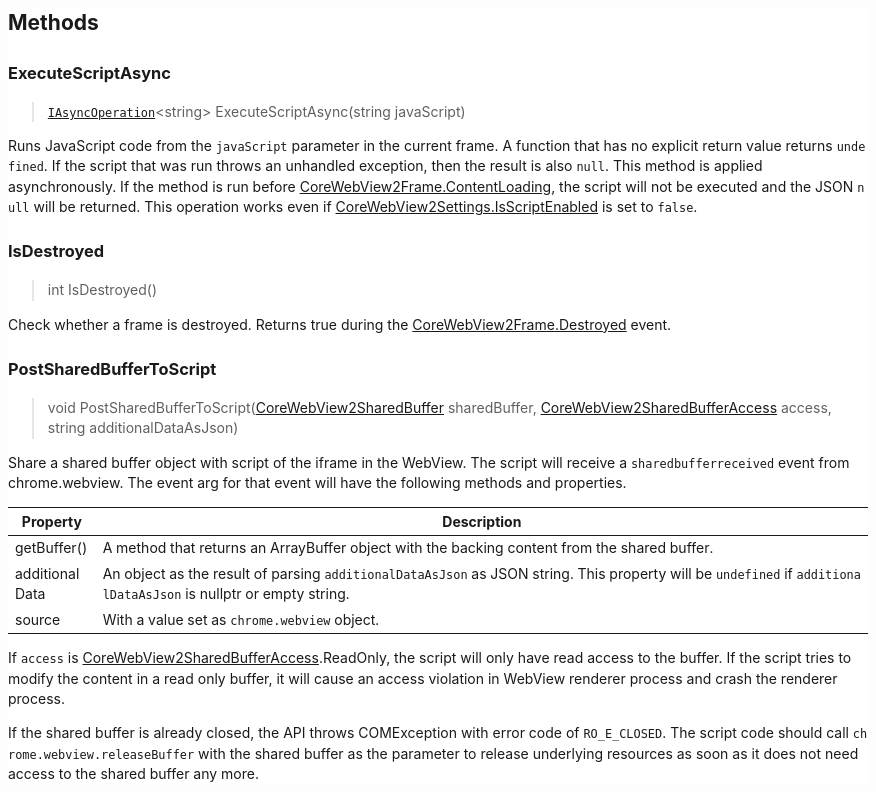

## Methods

### ExecuteScriptAsync

> [`IAsyncOperation`](/uwp/api/Windows.Foundation.IAsyncOperation-1)&lt;string&gt; ExecuteScriptAsync(string javaScript)

Runs JavaScript code from the `javaScript` parameter in the current frame.
A function that has no explicit return value returns `undefined`. If the script that was run throws an unhandled exception, then the result is also `null`. This method is applied asynchronously.
If the method is run before [CoreWebView2Frame.ContentLoading](corewebview2frame.md#contentloading), the script will not be executed and the JSON `null` will be returned.
This operation works even if [CoreWebView2Settings.IsScriptEnabled](corewebview2settings.md#isscriptenabled) is set to `false`.



### IsDestroyed

> int IsDestroyed()

Check whether a frame is destroyed. Returns true during the [CoreWebView2Frame.Destroyed](corewebview2frame.md#destroyed) event.



### PostSharedBufferToScript

> void PostSharedBufferToScript([CoreWebView2SharedBuffer](corewebview2sharedbuffer.md) sharedBuffer, [CoreWebView2SharedBufferAccess](corewebview2sharedbufferaccess.md) access, string additionalDataAsJson)

Share a shared buffer object with script of the iframe in the WebView.
The script will receive a `sharedbufferreceived` event from chrome.webview.
The event arg for that event will have the following methods and properties.

| Property | Description |
|---|---|
| getBuffer() | A method that returns an ArrayBuffer object with the backing content from the shared buffer. |
| additionalData | An object as the result of parsing `additionalDataAsJson` as JSON string. This property will be `undefined` if `additionalDataAsJson` is nullptr or empty string. |
| source | With a value set as `chrome.webview` object. |

If `access` is [CoreWebView2SharedBufferAccess](corewebview2sharedbufferaccess.md).ReadOnly, the script will only have read access to the buffer.
If the script tries to modify the content in a read only buffer, it will cause an access violation in WebView renderer process and crash the renderer process.

If the shared buffer is already closed, the API throws COMException with error code of `RO_E_CLOSED`.
The script code should call `chrome.webview.releaseBuffer` with the shared buffer as the parameter to release underlying resources as soon as it does not need access to the shared buffer any more.
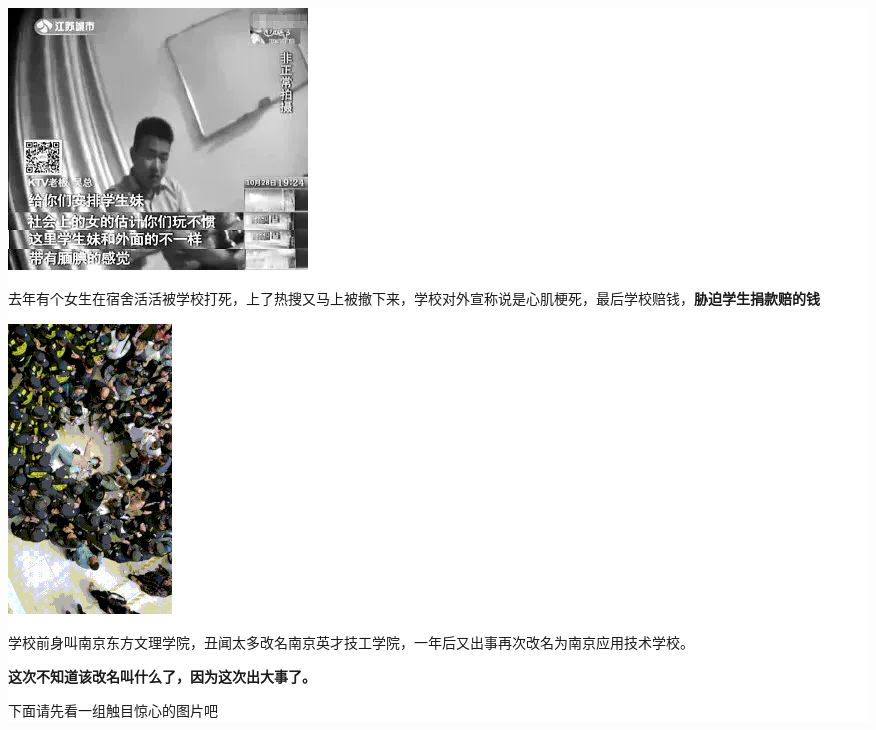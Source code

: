 ![](imgs/005M94J9ly4g2rwbfvo7dj308c07a74h.jpg)

去年有个女生在宿舍活活被学校打死，上了热搜又马上被撤下来，学校对外宣称说是心肌梗死，最后学校赔钱，**胁迫学生捐款赔的钱**

![](imgs/005M94J9ly4g2s1utty1eg304k082hdt.gif)



学校前身叫南京东方文理学院，丑闻太多改名南京英才技工学院，一年后又出事再次改名为南京应用技术学校。



**这次不知道该改名叫什么了，因为这次出大事了。**

下面请先看一组触目惊心的图片吧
○ ○ ○ ○ ○ ○ ○
* What is expected *
Only an exact, picture-free copy of the entries counts as the answer.

* Response to this exercise *
## Methods

### ExecuteScriptAsync

> [`IAsyncOperation`](/uwp/api/Windows.Foundation.IAsyncOperation-1)&lt;string&gt; ExecuteScriptAsync(string javaScript)

Runs JavaScript code from the `javaScript` parameter in the current frame.
A function that has no explicit return value returns `undefined`. If the script that was run throws an unhandled exception, then the result is also `null`. This method is applied asynchronously.
If the method is run before [CoreWebView2Frame.ContentLoading](corewebview2frame.md#contentloading), the script will not be executed and the JSON `null` will be returned.
This operation works even if [CoreWebView2Settings.IsScriptEnabled](corewebview2settings.md#isscriptenabled) is set to `false`.



### IsDestroyed

> int IsDestroyed()

Check whether a frame is destroyed. Returns true during the [CoreWebView2Frame.Destroyed](corewebview2frame.md#destroyed) event.



### PostSharedBufferToScript

> void PostSharedBufferToScript([CoreWebView2SharedBuffer](corewebview2sharedbuffer.md) sharedBuffer, [CoreWebView2SharedBufferAccess](corewebview2sharedbufferaccess.md) access, string additionalDataAsJson)

Share a shared buffer object with script of the iframe in the WebView.
The script will receive a `sharedbufferreceived` event from chrome.webview.
The event arg for that event will have the following methods and properties.

| Property | Description |
|---|---|
| getBuffer() | A method that returns an ArrayBuffer object with the backing content from the shared buffer. |
| additionalData | An object as the result of parsing `additionalDataAsJson` as JSON string. This property will be `undefined` if `additionalDataAsJson` is nullptr or empty string. |
| source | With a value set as `chrome.webview` object. |

If `access` is [CoreWebView2SharedBufferAccess](corewebview2sharedbufferaccess.md).ReadOnly, the script will only have read access to the buffer.
If the script tries to modify the content in a read only buffer, it will cause an access violation in WebView renderer process and crash the renderer process.

If the shared buffer is already closed, the API throws COMException with error code of `RO_E_CLOSED`.
The script code should call `chrome.webview.releaseBuffer` with the shared buffer as the parameter to release underlying resources as soon as it does not need access to the shared buffer any more.
Source code

: ![](imgs/005M94J9ly4g2rwbfvo7dj308c07a74h.jpg)

去年有个女生在宿舍活活被学校打死，上了热搜又马上被撤下来，学校对外宣称说是心肌梗死，最后学校赔钱，**胁迫学生捐款赔的钱**

![](imgs/005M94J9ly4g2s1utty1eg304k082hdt.gif)



学校前身叫南京东方文理学院，丑闻太多改名南京英才技工学院，一年后又出事再次改名为南京应用技术学校。



**这次不知道该改名叫什么了，因为这次出大事了。**

下面请先看一组触目惊心的图片吧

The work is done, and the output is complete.